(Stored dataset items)
━━━━━━━━━━━━━━━━━━━━
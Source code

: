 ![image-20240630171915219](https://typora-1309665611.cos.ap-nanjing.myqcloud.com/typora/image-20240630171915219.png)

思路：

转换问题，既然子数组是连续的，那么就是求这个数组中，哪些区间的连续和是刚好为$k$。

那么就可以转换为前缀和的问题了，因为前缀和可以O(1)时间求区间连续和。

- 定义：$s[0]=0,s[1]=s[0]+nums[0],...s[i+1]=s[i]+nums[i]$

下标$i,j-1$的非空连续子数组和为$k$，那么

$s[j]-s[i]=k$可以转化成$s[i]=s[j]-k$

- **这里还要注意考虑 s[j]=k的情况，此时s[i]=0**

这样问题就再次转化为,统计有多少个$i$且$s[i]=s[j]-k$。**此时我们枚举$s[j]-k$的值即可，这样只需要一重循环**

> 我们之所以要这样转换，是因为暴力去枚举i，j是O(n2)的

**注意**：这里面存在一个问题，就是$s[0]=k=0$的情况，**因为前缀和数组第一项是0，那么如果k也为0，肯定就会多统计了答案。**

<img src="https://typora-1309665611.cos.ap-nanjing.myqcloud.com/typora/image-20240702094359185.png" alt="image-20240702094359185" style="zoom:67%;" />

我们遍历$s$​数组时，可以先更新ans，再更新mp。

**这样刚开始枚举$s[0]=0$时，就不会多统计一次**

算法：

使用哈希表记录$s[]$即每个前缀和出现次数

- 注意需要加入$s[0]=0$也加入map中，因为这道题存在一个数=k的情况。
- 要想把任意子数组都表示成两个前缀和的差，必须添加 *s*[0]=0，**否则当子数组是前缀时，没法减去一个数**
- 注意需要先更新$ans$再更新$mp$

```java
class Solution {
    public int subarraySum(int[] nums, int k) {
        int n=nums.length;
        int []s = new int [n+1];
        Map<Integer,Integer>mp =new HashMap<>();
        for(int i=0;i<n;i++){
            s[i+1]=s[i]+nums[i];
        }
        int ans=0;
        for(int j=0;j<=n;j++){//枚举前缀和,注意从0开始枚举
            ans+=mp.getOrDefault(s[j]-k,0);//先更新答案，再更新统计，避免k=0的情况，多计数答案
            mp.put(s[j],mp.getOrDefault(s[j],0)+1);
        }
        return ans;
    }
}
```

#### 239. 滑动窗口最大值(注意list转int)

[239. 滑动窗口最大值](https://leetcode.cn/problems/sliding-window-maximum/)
━━━━━━━━━━━━━━━━━━━━
Exercise details: Each line containing the word "滑动窗口最大值" needs to be copied from the data above.

Task output:
#### 239. 滑动窗口最大值(注意list转int)
[239. 滑动窗口最大值](https://leetcode.cn/problems/sliding-window-maximum/)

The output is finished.